One of those odd little things about Groton is that the First Parish Church’s graveyard is several miles from the church, out at 55 Dolan Drive, in Pat and Jay Lawrence’s front yard. Also, that the graveyard only comes out to play a few days every year… at Halloween. Formally, it’s the First Parish Spook Walk, and it’s a charity fund-raising event, and the Lawrence’s tribute to their favorite holiday.

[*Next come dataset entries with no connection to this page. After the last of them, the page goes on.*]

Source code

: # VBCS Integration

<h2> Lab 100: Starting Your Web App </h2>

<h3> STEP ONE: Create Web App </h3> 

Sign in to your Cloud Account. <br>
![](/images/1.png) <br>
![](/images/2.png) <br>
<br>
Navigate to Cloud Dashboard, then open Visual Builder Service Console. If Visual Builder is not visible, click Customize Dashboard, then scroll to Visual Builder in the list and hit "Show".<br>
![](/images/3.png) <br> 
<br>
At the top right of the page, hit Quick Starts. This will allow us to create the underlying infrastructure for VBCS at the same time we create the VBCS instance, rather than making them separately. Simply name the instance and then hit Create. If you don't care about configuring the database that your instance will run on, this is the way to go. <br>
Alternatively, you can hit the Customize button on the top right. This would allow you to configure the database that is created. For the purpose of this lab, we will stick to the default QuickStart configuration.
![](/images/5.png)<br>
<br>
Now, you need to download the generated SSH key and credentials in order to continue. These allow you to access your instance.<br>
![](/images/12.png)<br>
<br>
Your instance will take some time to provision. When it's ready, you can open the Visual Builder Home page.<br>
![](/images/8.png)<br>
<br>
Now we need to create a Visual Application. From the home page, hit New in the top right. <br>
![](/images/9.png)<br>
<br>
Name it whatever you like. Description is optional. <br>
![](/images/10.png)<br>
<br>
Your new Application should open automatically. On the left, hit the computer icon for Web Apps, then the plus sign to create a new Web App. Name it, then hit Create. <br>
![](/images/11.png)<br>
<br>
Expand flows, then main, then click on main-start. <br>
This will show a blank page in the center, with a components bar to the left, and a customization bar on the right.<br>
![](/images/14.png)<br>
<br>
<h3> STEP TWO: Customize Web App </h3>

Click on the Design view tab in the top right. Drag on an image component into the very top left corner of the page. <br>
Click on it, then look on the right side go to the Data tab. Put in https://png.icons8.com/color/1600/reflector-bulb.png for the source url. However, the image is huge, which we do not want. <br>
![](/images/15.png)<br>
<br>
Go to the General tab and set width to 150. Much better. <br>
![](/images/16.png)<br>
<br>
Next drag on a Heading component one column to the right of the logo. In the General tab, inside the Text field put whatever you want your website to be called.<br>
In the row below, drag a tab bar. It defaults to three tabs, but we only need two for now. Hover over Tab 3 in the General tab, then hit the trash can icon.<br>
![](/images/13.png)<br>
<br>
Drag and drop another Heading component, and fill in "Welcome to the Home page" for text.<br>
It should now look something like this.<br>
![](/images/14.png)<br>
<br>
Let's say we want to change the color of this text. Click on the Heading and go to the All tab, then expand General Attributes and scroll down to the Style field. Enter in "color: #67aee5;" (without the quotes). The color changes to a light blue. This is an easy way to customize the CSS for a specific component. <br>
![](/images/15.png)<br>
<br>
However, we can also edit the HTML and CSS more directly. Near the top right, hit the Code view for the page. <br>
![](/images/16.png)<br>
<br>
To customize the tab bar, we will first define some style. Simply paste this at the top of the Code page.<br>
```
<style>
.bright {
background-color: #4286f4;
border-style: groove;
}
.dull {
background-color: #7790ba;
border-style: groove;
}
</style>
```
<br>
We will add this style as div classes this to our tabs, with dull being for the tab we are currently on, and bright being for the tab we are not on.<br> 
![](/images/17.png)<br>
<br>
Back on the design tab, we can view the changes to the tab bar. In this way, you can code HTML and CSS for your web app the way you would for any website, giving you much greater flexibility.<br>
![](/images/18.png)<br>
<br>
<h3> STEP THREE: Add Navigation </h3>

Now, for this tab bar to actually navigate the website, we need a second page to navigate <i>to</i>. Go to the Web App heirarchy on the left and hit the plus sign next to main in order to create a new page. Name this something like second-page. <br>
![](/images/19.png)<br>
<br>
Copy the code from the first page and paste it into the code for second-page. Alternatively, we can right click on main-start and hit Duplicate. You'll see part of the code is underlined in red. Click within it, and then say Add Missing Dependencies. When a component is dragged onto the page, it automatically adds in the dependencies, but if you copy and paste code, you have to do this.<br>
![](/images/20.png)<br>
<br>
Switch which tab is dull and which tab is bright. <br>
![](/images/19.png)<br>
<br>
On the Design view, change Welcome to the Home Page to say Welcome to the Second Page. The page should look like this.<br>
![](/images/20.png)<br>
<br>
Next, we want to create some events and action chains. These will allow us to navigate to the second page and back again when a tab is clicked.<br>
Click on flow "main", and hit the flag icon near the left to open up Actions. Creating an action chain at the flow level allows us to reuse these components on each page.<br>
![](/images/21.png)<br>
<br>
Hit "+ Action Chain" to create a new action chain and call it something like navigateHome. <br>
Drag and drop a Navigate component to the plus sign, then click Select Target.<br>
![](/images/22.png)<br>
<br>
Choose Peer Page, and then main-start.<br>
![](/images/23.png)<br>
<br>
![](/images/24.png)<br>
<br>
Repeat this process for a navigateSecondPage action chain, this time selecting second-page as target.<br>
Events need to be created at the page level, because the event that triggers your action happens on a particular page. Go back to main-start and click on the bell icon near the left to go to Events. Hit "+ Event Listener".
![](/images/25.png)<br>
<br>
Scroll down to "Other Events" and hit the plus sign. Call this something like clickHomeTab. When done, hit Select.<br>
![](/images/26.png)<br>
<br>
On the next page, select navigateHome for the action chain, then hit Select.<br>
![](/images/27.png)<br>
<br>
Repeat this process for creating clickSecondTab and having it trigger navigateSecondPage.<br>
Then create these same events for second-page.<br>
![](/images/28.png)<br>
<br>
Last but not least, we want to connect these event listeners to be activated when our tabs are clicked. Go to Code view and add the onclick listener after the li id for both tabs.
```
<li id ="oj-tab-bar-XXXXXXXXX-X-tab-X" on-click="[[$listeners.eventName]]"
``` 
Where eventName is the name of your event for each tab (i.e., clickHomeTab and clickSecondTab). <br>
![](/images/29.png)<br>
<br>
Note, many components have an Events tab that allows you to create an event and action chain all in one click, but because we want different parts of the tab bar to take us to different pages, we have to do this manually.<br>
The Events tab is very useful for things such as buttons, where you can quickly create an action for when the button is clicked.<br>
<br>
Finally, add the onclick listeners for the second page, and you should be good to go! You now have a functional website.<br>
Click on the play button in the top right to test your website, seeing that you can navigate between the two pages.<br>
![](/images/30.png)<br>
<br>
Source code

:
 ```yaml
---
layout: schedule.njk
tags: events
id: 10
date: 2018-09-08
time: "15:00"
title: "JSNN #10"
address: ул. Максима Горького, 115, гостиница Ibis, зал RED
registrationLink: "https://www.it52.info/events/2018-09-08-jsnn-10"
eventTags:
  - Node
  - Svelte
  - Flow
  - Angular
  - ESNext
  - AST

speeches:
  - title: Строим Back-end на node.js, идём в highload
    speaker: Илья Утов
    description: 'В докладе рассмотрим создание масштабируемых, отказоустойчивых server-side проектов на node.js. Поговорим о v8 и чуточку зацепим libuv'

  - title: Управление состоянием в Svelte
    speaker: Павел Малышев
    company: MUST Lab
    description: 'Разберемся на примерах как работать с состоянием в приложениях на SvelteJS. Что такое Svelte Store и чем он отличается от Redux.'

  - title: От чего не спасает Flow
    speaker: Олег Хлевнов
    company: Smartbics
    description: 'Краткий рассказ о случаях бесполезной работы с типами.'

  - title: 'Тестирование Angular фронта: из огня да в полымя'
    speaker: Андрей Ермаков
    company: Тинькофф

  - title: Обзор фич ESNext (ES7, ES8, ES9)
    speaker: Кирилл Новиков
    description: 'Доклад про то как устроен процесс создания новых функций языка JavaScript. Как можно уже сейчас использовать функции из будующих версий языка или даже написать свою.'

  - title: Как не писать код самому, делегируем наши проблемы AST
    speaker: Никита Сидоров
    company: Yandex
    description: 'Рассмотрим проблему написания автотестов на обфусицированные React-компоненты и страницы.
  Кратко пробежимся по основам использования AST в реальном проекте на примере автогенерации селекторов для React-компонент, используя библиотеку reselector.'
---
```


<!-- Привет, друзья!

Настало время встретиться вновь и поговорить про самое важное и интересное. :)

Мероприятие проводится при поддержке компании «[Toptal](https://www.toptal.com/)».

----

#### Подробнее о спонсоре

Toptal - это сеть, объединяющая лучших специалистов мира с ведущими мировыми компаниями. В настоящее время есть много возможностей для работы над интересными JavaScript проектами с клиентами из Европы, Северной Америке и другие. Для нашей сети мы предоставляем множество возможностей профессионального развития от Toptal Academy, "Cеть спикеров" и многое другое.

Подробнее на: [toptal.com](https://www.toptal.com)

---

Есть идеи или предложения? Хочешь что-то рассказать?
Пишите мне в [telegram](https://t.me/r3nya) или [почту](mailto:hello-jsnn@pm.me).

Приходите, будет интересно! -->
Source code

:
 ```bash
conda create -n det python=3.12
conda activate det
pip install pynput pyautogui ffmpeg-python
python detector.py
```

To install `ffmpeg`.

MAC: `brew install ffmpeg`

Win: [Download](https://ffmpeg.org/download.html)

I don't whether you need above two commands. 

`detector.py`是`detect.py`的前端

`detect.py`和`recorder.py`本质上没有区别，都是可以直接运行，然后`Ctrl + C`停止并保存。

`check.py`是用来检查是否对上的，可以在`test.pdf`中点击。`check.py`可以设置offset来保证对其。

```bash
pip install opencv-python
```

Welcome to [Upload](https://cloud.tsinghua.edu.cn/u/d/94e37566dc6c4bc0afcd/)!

And it’s an exciting place to visit. As you walk up to the newish house on a well-kept cul de sac, you notice that there seems to be a pretty active thunderstorm in the front yard. The occupant of a coffin standing near the street jumps around a bit, trying to break the chains holding it in place. Lights flash, the sound track booms.
Go further, and Princess, the watchdog, growls and comes out of her doghouse. Princess was adopted from her previous kennel on Ebay. She’s built on a door-closer mechanism and has her own really scary dog-barking sound track. She’s feeling her age this year, though, Jay said. “Jimmy and I took her apart, and she needs some JB weld, but she can be fixed up.”
“This is one of my favorites — this one scares the heck out of people,” Jay said with a laugh as you take a few more steps toward the house, trip invisible laser sensors and a hairy 3-foot across spider drops out of a tree, exactly on queue. Keep going and you meet the anti-smoking zombie, start wading through thick fog as you approach the porch, and finally get to ask for candy.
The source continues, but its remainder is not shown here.